Task details> Your answer should consist of every line from the records that holds the string "Dotty".

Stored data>
== Segment start ==

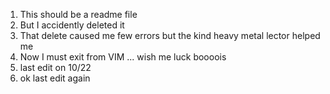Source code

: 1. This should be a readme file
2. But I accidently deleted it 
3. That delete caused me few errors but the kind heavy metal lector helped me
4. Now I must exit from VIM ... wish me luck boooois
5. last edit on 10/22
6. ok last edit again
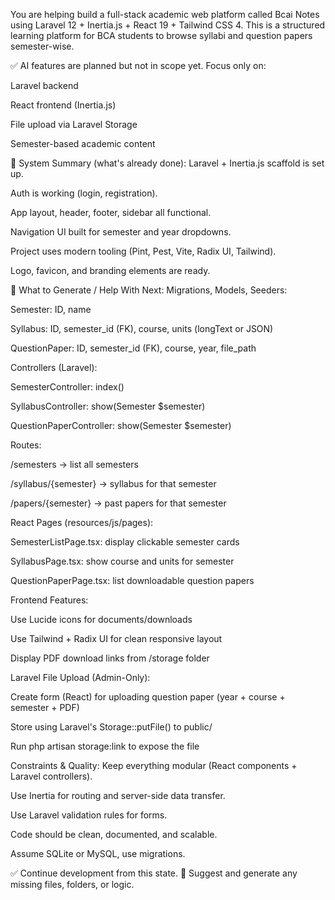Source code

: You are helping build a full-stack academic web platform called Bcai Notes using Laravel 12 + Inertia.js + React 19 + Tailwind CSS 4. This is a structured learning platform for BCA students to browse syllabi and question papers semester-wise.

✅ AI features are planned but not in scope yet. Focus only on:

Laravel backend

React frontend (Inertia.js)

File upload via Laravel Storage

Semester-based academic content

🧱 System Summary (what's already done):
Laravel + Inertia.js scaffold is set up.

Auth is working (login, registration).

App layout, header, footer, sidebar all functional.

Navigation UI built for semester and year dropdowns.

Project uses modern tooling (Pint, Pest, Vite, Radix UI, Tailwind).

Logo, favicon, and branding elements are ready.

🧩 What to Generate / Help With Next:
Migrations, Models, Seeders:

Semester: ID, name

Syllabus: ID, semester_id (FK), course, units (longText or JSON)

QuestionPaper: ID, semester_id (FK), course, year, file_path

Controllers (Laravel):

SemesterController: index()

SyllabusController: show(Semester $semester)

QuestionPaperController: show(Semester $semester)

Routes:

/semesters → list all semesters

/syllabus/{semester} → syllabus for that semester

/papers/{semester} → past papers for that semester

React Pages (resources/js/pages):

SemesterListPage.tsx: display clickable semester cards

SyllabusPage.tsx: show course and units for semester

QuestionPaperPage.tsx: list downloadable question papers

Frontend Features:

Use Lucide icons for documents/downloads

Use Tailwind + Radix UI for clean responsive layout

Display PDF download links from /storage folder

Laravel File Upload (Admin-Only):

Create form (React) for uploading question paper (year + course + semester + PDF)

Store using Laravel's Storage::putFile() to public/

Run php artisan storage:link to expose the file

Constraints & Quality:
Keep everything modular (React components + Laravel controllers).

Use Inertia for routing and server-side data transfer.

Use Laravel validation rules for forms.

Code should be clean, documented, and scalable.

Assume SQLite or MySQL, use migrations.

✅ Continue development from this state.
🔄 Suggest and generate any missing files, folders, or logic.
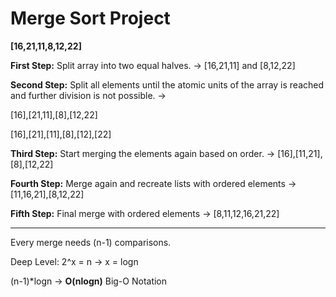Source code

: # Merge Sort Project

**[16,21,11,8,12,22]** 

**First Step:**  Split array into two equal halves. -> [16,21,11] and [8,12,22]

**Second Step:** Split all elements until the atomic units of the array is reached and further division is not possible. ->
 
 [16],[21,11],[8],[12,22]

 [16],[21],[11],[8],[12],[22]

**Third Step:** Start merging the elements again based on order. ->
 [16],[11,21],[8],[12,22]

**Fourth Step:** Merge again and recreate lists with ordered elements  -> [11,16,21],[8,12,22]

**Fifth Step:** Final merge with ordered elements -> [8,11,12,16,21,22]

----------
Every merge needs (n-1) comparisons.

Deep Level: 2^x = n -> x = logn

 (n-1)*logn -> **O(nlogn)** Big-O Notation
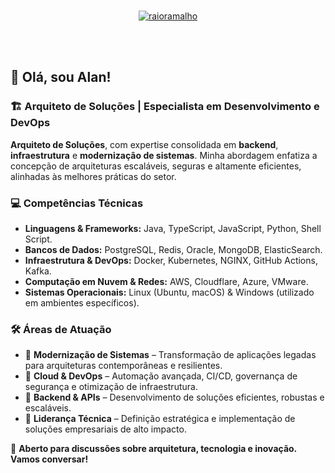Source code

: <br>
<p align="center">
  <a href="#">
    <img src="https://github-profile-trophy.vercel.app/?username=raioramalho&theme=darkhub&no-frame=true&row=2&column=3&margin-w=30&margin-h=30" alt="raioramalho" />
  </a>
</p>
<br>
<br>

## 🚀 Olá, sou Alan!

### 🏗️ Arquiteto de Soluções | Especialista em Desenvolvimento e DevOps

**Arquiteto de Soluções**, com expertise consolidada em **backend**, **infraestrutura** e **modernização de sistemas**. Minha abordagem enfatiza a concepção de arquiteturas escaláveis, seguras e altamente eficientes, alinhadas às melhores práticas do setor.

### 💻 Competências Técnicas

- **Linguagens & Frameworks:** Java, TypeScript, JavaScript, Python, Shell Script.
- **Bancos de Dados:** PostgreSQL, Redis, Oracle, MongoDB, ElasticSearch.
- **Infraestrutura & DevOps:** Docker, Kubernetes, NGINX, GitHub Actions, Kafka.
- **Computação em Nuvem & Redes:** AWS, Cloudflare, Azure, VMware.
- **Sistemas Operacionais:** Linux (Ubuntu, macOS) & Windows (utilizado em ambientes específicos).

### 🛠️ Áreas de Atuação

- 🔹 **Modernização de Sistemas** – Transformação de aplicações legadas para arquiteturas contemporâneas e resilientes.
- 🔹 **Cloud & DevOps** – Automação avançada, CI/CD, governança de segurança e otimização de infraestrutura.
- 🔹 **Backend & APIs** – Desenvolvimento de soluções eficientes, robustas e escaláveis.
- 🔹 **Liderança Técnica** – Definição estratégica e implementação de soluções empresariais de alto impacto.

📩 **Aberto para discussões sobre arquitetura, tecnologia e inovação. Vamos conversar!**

== Segment end ==
== Segment start ==

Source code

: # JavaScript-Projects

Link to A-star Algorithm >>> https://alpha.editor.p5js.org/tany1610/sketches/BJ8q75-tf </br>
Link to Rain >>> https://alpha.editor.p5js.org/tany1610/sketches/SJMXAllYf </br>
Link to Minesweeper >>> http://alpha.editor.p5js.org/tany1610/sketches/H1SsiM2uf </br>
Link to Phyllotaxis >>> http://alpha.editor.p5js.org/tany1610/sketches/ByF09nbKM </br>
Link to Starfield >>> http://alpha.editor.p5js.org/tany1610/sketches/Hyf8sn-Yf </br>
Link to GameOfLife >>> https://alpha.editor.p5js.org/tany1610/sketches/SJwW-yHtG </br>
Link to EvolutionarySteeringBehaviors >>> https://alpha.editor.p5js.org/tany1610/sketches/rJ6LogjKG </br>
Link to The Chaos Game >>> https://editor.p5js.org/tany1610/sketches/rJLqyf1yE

== Segment end ==
== Segment start ==

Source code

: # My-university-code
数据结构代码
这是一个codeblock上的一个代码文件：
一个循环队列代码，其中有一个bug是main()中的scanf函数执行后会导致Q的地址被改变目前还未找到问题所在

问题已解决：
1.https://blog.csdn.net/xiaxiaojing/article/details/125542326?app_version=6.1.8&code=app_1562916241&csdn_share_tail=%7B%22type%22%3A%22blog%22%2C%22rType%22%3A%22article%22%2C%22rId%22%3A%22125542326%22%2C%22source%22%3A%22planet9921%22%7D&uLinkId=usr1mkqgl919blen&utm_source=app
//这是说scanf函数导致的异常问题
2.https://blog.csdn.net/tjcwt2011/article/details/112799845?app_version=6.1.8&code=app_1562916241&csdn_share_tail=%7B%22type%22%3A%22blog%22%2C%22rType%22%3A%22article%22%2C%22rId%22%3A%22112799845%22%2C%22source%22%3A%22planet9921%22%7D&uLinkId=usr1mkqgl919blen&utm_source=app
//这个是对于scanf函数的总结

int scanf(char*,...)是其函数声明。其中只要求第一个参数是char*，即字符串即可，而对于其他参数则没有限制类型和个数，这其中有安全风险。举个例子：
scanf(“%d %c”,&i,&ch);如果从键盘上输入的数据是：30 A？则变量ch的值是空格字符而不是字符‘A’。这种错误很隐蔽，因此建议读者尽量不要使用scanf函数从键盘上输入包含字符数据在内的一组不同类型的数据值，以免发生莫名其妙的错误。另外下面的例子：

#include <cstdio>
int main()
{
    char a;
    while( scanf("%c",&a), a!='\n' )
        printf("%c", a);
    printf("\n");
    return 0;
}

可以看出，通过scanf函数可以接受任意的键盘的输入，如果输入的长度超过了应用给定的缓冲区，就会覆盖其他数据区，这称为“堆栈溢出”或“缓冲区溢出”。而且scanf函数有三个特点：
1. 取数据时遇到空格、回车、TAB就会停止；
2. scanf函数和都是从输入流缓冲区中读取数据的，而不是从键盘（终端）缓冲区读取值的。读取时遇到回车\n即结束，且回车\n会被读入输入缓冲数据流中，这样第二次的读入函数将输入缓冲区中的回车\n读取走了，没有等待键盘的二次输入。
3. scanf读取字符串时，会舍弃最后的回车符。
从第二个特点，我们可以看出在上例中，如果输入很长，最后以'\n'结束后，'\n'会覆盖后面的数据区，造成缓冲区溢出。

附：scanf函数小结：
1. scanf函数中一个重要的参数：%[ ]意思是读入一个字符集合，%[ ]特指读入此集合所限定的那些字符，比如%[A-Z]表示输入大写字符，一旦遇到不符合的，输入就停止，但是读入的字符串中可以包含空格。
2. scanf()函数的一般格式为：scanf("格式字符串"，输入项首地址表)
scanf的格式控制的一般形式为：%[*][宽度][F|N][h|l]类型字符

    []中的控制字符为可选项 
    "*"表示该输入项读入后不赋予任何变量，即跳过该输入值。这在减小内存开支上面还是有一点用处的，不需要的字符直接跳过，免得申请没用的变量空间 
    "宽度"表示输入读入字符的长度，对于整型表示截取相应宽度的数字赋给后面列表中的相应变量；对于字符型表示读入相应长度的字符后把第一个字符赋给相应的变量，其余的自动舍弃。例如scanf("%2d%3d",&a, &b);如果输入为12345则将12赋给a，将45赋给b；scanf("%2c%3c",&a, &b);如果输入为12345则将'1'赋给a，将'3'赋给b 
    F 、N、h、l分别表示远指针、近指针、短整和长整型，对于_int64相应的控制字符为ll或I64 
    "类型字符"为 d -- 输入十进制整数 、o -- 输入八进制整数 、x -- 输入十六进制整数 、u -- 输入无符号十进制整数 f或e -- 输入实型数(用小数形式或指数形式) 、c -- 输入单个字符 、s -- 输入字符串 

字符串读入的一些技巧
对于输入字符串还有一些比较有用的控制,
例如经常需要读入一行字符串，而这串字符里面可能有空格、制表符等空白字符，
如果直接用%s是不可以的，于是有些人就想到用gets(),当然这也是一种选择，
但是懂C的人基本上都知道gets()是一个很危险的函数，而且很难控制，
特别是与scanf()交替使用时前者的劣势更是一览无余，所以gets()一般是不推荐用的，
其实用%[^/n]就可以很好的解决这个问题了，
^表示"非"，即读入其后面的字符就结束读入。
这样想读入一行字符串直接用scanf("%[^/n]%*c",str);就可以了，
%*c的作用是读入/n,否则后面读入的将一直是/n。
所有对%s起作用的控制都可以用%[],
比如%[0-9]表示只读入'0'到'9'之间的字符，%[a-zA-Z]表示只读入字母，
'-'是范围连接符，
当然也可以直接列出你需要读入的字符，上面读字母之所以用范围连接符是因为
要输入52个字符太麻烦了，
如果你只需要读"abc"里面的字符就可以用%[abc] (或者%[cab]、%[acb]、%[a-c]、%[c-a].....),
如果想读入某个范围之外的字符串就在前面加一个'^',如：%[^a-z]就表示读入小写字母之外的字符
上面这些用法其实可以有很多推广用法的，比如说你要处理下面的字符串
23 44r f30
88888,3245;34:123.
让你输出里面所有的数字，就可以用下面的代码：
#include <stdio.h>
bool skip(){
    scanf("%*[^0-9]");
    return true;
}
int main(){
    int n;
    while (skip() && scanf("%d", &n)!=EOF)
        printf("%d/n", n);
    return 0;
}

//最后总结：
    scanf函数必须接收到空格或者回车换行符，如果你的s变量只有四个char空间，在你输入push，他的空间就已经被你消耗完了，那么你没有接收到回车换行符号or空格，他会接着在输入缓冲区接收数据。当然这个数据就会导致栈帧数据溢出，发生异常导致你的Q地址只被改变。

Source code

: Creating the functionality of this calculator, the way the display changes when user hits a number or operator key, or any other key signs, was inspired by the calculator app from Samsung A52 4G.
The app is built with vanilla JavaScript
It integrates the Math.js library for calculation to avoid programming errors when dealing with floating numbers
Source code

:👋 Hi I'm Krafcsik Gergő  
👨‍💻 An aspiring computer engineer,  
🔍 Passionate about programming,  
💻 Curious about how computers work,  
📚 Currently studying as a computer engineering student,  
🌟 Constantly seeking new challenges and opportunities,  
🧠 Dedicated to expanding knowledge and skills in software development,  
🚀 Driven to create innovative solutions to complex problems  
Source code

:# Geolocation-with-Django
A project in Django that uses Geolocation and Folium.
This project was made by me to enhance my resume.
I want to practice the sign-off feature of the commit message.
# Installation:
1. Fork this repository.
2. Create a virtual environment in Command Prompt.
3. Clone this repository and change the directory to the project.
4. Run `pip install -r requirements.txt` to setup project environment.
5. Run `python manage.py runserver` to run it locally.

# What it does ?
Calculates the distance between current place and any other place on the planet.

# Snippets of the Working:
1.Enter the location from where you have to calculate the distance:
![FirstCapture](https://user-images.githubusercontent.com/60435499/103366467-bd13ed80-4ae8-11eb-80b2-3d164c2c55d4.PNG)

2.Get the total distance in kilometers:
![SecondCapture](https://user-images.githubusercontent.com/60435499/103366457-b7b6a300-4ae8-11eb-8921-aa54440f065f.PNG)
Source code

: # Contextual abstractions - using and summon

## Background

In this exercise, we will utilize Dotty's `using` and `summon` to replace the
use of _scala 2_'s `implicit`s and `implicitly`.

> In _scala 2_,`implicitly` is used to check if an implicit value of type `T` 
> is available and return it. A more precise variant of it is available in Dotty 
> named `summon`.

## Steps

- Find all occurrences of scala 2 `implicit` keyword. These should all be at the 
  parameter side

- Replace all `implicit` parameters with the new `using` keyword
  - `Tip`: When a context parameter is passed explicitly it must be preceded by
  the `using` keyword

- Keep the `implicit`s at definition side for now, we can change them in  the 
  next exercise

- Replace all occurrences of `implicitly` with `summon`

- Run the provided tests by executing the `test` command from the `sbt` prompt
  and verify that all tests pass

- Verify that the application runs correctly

== Segment end ==

Your response>
In this exercise, we will utilize Dotty's `using` and `summon` to replace the
> is available and return it. A more precise variant of it is available in Dotty 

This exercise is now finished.